TASK:
Would you please copy every line from the records that contains the word "experience"?
==============================
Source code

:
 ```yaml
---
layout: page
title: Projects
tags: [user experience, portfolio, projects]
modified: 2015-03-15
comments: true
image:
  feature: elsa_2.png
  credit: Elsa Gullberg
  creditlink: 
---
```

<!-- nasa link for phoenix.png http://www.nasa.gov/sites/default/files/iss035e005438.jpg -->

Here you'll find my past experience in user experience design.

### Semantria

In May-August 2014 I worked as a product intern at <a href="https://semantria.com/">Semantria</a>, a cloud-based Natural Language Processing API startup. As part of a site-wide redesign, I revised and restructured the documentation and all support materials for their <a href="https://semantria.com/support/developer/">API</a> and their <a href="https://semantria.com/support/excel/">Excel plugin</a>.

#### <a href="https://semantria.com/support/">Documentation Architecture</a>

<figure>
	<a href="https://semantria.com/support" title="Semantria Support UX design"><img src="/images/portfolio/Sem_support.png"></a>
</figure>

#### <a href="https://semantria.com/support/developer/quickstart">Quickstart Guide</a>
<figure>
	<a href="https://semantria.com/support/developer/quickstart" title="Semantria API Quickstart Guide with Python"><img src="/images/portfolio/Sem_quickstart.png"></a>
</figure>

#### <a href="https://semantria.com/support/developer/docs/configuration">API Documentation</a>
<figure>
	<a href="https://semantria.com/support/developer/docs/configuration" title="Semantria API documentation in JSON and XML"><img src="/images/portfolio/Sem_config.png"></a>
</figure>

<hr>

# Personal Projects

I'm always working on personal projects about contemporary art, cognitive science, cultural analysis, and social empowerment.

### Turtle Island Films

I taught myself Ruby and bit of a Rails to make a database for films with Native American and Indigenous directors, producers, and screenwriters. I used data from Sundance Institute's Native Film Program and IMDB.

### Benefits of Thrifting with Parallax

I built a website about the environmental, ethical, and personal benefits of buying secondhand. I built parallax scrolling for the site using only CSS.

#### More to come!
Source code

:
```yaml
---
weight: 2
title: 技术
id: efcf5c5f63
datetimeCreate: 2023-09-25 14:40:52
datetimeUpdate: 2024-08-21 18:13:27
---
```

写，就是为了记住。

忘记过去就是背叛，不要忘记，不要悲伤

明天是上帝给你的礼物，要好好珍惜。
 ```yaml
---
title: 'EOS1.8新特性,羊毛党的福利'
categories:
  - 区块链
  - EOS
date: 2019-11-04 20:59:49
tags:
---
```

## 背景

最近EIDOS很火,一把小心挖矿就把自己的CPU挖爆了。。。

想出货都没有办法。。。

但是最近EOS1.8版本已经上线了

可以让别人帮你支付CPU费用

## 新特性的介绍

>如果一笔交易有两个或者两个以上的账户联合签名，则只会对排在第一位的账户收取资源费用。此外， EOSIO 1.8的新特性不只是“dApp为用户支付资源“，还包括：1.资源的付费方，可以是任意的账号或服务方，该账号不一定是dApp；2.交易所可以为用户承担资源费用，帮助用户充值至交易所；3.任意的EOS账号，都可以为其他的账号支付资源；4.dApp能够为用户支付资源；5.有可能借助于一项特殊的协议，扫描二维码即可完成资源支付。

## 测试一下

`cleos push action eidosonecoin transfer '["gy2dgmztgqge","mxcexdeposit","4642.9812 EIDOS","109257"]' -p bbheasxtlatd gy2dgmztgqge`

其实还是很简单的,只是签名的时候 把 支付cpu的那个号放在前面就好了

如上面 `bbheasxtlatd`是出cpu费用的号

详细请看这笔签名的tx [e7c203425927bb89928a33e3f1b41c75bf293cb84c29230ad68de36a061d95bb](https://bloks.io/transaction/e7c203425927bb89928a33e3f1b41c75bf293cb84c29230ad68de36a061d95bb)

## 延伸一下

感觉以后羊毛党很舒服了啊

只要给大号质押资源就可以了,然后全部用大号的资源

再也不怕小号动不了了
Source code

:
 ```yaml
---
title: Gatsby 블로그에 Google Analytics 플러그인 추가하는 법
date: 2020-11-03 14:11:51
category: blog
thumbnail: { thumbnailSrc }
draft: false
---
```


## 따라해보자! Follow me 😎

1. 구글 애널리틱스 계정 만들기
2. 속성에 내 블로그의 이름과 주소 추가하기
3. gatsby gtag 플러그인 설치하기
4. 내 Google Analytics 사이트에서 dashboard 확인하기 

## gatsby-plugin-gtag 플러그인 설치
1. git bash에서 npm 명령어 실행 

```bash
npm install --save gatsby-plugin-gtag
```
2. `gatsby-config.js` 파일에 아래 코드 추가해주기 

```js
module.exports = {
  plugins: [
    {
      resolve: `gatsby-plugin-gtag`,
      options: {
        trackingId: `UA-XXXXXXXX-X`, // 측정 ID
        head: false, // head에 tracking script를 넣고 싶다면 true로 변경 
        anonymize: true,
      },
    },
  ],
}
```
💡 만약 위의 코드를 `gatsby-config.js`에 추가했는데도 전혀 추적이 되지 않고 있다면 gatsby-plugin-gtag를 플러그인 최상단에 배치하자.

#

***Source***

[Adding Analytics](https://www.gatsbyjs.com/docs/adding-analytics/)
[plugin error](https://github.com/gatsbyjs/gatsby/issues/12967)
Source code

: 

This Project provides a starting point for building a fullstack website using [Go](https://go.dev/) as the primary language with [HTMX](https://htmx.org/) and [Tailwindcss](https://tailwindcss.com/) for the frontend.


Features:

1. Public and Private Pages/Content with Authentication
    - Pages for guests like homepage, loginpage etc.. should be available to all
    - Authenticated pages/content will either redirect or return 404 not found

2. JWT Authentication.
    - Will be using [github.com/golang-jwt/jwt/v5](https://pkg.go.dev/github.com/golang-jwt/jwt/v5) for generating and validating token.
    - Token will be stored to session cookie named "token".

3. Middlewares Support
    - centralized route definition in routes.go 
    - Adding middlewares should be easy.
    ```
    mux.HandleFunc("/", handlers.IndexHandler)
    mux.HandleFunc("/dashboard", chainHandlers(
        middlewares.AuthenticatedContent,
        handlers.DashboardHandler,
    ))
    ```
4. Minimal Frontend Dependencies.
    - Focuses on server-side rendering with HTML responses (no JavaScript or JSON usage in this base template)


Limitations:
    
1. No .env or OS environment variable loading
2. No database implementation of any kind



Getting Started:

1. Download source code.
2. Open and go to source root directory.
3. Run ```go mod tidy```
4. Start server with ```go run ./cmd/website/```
==============================
TASK OUTPUT:
tags: [user experience, portfolio, projects]
Here you'll find my past experience in user experience design.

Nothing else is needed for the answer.